Iron Levels for fill

shoot-straight

Well-known member
May 17, 2016
45
Kennedyville, MD
#1
2 questions. Almost time to uncover and open the pool. I will have to add water most likely. Our well water has some (but not super high) iron in it. Dont know the exact amount, will be investing in a kit. What is the level where it becomes a problem? I of course had to add a bit of water from time to time last year, and I had to pump it down a few times as well. I do realize that it can accumulate over time but how much is too much?

I could pay for a tanker (partial), or try one of the iron "disposable filters"? Of course the store says they work great, some say they dont. Others say they only work up to a certain point. Thoughts?

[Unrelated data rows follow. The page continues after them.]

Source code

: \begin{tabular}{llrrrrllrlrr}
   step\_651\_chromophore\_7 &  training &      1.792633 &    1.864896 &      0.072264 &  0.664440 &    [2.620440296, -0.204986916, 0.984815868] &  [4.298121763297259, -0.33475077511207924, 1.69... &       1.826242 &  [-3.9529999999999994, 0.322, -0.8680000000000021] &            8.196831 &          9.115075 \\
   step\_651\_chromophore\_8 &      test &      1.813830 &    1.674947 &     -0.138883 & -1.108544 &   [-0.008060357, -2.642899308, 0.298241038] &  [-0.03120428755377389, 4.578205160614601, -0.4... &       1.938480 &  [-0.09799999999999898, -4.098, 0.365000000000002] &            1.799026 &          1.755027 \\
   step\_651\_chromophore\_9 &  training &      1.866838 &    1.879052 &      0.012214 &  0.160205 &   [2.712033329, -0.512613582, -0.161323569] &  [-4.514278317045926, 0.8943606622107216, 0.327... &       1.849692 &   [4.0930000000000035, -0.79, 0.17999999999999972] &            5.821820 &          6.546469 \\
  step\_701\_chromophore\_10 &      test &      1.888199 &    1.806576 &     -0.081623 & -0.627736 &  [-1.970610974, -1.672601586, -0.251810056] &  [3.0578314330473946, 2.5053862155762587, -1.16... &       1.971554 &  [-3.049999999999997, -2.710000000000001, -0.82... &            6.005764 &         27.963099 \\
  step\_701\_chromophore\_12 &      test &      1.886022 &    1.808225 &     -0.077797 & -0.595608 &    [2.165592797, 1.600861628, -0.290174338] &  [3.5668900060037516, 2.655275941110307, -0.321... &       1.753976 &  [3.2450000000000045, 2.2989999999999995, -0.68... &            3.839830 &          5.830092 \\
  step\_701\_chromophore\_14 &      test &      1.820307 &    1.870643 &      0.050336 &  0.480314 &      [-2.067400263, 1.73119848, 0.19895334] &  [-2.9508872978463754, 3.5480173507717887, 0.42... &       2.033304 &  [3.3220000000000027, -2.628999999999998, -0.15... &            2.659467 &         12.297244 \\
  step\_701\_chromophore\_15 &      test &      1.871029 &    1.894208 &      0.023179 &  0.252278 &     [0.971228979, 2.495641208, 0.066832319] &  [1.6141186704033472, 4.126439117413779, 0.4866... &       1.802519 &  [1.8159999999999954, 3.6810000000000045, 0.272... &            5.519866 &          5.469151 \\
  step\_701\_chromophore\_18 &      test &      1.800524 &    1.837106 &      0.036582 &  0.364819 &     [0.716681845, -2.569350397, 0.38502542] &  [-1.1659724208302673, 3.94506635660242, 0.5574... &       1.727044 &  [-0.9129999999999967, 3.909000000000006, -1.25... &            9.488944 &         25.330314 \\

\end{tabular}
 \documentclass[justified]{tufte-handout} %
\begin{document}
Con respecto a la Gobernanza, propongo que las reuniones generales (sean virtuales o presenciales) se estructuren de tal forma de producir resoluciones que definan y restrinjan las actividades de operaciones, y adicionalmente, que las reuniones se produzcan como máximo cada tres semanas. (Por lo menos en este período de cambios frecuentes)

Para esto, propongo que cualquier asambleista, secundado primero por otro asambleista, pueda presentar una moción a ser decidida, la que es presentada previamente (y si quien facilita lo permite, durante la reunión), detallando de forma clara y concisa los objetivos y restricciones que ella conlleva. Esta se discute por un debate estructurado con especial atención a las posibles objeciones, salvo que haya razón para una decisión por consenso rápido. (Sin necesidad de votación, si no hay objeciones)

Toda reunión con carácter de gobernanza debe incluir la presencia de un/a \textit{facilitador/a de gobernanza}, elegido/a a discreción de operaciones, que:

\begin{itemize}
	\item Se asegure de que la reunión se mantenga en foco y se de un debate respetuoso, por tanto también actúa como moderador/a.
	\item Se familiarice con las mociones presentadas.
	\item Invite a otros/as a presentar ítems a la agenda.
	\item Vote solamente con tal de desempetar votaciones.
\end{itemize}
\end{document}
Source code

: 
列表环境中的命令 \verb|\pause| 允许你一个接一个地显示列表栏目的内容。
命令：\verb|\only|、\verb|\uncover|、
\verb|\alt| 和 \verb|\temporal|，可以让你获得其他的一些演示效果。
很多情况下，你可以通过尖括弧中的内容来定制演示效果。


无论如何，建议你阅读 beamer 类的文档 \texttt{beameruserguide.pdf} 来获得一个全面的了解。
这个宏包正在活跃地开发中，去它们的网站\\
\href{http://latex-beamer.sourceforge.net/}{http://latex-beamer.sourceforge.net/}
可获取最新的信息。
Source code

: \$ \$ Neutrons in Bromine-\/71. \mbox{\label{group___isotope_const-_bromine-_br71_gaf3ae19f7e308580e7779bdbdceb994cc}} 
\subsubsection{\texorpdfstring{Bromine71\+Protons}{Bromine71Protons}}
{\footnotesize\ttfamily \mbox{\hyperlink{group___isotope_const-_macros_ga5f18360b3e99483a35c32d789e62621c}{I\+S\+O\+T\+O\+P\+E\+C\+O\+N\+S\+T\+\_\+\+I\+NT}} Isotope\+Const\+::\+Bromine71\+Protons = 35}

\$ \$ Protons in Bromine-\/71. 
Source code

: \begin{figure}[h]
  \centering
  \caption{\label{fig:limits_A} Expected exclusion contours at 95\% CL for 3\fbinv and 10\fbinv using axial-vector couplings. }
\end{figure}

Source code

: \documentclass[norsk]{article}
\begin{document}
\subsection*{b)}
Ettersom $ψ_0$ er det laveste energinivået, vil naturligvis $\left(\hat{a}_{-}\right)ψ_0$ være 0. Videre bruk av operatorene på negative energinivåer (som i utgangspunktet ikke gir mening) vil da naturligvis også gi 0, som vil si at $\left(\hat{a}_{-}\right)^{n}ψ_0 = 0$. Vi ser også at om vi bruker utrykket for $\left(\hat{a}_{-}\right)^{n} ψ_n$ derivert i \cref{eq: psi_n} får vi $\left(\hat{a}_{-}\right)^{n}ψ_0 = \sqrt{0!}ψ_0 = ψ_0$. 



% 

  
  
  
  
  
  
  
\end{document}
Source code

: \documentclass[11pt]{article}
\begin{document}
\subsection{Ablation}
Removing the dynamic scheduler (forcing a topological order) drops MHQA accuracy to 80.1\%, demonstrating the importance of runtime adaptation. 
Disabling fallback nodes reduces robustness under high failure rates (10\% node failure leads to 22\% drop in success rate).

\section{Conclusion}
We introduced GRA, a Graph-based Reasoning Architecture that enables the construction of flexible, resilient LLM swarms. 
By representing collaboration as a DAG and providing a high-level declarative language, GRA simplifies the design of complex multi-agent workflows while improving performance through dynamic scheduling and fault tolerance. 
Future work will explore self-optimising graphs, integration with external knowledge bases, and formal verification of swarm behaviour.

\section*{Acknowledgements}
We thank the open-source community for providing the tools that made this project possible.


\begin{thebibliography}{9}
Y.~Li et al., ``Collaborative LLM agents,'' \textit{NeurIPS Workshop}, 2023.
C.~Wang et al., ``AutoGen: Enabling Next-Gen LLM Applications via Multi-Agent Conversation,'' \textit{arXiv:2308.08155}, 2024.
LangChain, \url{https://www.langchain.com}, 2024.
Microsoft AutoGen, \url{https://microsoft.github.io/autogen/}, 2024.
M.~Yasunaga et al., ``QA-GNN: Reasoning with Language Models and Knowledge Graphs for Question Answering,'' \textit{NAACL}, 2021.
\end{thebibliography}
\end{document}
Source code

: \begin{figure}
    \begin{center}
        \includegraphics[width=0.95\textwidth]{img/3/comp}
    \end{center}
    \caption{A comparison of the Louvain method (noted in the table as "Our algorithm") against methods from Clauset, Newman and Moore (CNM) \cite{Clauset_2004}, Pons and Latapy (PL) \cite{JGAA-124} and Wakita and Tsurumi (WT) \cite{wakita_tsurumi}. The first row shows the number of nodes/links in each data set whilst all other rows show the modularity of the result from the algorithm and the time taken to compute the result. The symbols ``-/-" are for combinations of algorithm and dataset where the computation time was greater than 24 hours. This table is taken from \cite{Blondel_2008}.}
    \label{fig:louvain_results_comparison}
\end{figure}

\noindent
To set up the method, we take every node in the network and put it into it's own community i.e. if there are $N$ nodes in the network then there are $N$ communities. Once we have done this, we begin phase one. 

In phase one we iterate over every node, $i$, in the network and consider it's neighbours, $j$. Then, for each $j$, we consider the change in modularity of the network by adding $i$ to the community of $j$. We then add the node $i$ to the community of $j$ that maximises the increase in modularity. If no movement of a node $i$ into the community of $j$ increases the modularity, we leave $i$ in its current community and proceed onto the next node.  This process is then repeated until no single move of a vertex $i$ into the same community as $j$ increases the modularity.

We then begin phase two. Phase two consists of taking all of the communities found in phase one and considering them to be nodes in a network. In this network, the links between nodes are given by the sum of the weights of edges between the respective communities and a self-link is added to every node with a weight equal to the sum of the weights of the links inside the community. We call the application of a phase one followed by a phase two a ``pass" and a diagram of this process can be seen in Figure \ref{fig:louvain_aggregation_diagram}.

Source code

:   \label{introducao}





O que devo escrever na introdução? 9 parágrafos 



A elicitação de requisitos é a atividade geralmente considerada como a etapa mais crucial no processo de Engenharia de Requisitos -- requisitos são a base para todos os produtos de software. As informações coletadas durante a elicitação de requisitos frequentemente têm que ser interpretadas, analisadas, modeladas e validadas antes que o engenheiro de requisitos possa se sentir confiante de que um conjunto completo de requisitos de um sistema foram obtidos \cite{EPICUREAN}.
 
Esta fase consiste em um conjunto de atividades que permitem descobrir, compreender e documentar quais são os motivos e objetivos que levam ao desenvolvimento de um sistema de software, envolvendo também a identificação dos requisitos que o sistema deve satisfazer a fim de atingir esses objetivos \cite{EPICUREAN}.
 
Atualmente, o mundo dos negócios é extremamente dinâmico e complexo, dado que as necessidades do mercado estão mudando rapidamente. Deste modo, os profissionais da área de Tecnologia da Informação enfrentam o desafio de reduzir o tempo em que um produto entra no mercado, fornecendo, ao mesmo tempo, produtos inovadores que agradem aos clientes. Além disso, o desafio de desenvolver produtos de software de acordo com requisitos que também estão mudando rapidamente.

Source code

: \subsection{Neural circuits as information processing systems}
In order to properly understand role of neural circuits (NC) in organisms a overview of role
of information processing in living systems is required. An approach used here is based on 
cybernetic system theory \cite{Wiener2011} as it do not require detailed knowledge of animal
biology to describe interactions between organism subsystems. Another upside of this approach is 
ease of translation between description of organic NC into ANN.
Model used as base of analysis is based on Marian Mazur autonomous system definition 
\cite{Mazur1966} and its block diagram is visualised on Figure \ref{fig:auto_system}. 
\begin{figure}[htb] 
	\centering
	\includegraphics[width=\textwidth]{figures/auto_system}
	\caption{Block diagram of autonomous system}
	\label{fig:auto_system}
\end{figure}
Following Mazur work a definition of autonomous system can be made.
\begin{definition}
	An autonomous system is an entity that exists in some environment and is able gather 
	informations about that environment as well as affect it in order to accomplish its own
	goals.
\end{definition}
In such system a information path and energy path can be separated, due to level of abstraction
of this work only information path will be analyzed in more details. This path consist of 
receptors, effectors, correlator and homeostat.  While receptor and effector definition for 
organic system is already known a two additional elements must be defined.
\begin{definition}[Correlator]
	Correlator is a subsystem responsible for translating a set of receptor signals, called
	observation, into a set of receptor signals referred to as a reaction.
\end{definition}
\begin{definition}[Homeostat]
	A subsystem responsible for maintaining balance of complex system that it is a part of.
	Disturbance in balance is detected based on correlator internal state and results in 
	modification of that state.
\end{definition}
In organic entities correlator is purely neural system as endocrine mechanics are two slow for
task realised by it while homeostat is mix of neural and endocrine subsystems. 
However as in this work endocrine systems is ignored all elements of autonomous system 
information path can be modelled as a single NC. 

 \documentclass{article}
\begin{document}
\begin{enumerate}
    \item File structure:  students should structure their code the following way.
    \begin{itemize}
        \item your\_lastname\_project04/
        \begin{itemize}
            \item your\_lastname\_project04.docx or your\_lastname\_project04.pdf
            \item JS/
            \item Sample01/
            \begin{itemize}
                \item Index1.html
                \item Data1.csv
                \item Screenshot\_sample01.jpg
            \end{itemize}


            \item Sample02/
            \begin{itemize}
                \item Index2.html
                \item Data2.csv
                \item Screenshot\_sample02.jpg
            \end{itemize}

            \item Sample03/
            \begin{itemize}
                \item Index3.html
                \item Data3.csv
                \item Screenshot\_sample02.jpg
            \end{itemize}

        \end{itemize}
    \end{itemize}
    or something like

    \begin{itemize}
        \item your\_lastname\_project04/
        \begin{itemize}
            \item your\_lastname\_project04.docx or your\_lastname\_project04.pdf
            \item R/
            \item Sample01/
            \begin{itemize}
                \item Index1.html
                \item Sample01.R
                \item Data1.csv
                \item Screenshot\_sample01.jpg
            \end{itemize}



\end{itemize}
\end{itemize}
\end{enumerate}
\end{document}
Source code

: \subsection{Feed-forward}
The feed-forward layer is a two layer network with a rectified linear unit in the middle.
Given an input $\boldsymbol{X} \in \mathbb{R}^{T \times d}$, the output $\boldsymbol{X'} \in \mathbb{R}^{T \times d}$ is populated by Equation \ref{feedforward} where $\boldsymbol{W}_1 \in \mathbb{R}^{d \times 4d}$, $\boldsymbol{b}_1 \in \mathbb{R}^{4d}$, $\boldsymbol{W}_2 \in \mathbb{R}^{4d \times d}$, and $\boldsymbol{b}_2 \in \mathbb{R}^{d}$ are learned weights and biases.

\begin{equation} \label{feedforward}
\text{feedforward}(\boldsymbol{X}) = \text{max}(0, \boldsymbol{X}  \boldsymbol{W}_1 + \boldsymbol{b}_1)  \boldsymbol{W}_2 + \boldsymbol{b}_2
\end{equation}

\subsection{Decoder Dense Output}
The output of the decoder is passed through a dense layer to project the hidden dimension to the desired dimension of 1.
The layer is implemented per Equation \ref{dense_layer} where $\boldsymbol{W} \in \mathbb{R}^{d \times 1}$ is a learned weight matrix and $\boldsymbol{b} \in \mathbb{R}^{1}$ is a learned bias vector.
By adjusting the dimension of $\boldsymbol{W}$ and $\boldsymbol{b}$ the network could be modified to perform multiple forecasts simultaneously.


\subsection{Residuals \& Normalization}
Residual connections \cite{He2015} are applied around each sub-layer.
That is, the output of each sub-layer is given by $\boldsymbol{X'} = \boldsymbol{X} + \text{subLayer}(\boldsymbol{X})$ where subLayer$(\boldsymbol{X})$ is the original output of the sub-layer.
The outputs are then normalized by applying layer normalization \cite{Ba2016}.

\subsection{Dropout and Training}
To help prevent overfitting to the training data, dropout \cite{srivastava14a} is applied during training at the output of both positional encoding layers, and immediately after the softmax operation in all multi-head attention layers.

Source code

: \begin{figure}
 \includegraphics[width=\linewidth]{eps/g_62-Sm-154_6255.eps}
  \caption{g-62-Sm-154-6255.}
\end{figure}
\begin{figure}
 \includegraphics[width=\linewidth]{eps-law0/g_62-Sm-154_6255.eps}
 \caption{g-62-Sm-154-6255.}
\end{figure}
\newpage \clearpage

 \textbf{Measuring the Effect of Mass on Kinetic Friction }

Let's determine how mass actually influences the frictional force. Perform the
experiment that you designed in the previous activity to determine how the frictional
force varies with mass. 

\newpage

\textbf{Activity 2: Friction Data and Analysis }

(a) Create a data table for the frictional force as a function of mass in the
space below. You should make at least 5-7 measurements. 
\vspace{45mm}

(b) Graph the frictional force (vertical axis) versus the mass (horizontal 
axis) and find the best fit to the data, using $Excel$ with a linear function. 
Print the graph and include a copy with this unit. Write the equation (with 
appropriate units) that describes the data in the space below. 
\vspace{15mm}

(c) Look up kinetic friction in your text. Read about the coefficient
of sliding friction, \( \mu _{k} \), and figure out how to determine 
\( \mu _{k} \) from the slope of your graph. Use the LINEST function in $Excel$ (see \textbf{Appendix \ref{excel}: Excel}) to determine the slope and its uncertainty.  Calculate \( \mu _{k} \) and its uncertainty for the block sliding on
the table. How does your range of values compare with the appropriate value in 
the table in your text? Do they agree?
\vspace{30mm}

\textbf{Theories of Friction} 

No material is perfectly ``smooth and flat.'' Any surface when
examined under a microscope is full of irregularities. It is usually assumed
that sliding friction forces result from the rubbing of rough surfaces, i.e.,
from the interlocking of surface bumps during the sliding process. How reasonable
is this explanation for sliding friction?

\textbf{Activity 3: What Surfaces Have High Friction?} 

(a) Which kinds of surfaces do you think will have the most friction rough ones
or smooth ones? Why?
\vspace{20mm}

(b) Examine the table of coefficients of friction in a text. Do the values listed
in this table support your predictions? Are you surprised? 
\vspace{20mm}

We have a softener, but Im not about to run all that water through it.
 

JVTrain

TFP Expert
Feb 3, 2014
5,080
Central Minnesota
#2
0.3 ppm is the general rule for iron that will start to cause staining problems. However, if you allow your pH to climb into the 8.0 range, you can get staining at lower concentrations than that.

If you can avoid water with iron in it, I would do so.
 
Apr 13, 2017
5
Miamisburg, OH
#6
Our well has high iron, about 5-8ppm depending on time of year. We use a whole house sediment filter to get the 'red out' and then follow-on with a water softener. The water softener does the brunt of the work and removes the clear water iron. We fill our pool using a line connected to water softener - this seems to address our issues without spending a ton on supplemental chemicals. The softener also removes other hardness.

Really, we should have a dedicated backflushing iron filter - but our PH seems good and our setup seems to be working fine. The softener resin seems fine and it's been working this way for a few years without issue.
 

JVTrain

TFP Expert
Feb 3, 2014
5,080
Central Minnesota
#8
thanks for the info. tested yesterday, the well is .4 and my tap is 0 (didnt register on the test, softener)

likely am going to bring in the truckload. gonna test it before they dump though.
That's a good move. Not worth trying to save a few bucks and the extra hassle of an iron filter. If it's municipal water, you should be able to look up the metals content from their most recent testing via a city or county website.